First off, without having an effective lead generation in place, you cannot reach your marketing goals. Leads are converted into sales, which fuel your overall revenue and goals.
According to a HubSpot survey, over 60% of marketers stated lead generation is their main challenge, while 69% of the main focus was converting leads into sales. Thus, marketers know the importance of lead generation.
What Are Lead Magnets?
A lead magnet is a term used in the marketing industry to describe a service or item given away for free in return for collecting contact information. There are various types of lead magnets, including free samples, trial based subscriptions, newsletter signups, white papers, or free consultations. The lead magnet draws people in, making it easier to convert leads into sales. Marketers may also market other related products or services, known as cross-selling, to increase sales.

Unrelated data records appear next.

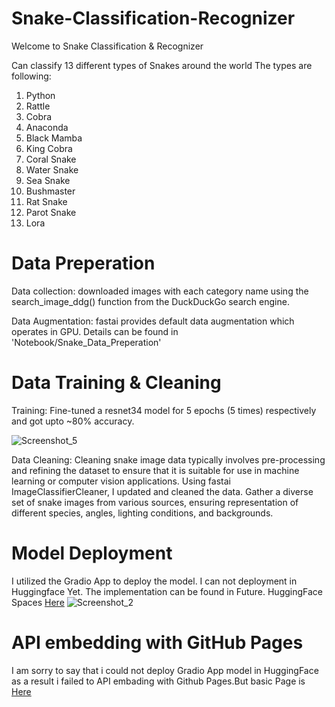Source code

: # Snake-Classification-Recognizer
Welcome to Snake Classification & Recognizer

Can classify 13 different types of Snakes around the world
The types are following:

1. Python
2. Rattle
3. Cobra
4. Anaconda
5. Black Mamba
6. King Cobra
7. Coral Snake
8. Water Snake
9. Sea Snake
10. Bushmaster
11. Rat Snake
12. Parot Snake
13. Lora

# Data Preperation

Data collection: downloaded images with each category name using the search_image_ddg() function from the DuckDuckGo search engine.

Data Augmentation: fastai provides default data augmentation which operates in GPU. Details can be found in
'Notebook/Snake_Data_Preperation'

# Data Training & Cleaning
Training: Fine-tuned a resnet34 model for 5 epochs (5 times) respectively and got upto ~80% accuracy.

![Screenshot_5](https://github.com/Somoresh/snake-classification-recognizer/assets/45269154/18979211-a75d-4153-adcf-bb410f56752e)

Data Cleaning: Cleaning snake image data typically involves pre-processing and refining the dataset to ensure that it is suitable for use in machine learning or computer vision applications. 
 Using fastai ImageClassifierCleaner, I updated and cleaned the data. Gather a diverse set of snake images from various sources, ensuring representation of different species, angles, lighting conditions, and backgrounds.

 # Model Deployment
 I utilized the Gradio App to deploy the model. I can not deployment in Huggingface Yet.
 The implementation can be found in Future.
 HuggingFace Spaces [Here](https://huggingface.co/spaces/Somoresh/snake-classification)
 ![Screenshot_2](https://github.com/Somoresh/snake-classification-recognizer/assets/45269154/ca95537a-c876-47ef-83a4-cb6153564d07)

 # API embedding with GitHub Pages
 
 I am sorry to say that i could not deploy Gradio App model in HuggingFace
 as a result i failed to API embading with Github Pages.But basic Page is [Here](https://somoresh.github.io/snake-classification-recognizer/)
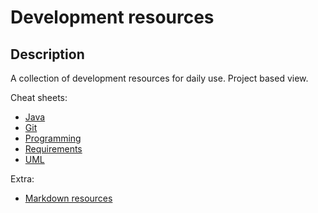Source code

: # Development resources

## Description

A collection of development resources for daily use. Project based view.

Cheat sheets:
* [Java](/java)
* [Git](/git)
* [Programming](/programming)
* [Requirements](/requirements)
* [UML](/uml)

Extra:
* [Markdown resources](markdown-resources.md)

Understanding Lead Magnets
Users that provide their name, email address, or other information in return for a free sample or another reward it is a form of lead magnet. The purpose of the exchange may or may not be clearly stated. Because of this, there are some forms of lead magnets that are often criticized due to being deceptive.
Different Types of Lead Magnets
There are various types of lead magnets used, but the most common are guides, reports, and tip sheets unavailable unless the prospect provides certain information the marketer is trying to collect. When the lead magnet uses a free resource or guide in return for an email address, name, or other information, the purpose is clear. Usually, the marketer then uses the contact information for the next part of the sales funnel, where they attempt to push the prospect into making a purchase. Generally, this kind of lead magnet works by encouraging people to gain access to unique content.
For instance, “7 Tips To A Real Estate Career” or “10 Simple Repairs That Increase Property Value”. This would be unique and valuable content that isn’t publicly found but requires joining a mailing list or exchanging information. Although some marketers will repackage existing content found online.
A survey or quiz is another type of lead magnets. They work by encouraging the prospect to fill out the questions, then require an exchange of an email address to provide results. Usually, marketers will use themes to match the type of individuals they seeking. For instance, “What Your Car Says About You?” would work for a car dealership. A person interested in trading or buying a car might take the survey but have to provide their email to get the results. Other types of lead magnets include offering free shipping, discount clubs, and other promotional content for physical products sold online or offline.
As with any marketing and lead generation methods, the different types of lead magnets can be used effectively and responsibly or misused. However, marketers that abuse lead magnets often have much lower conversion rates.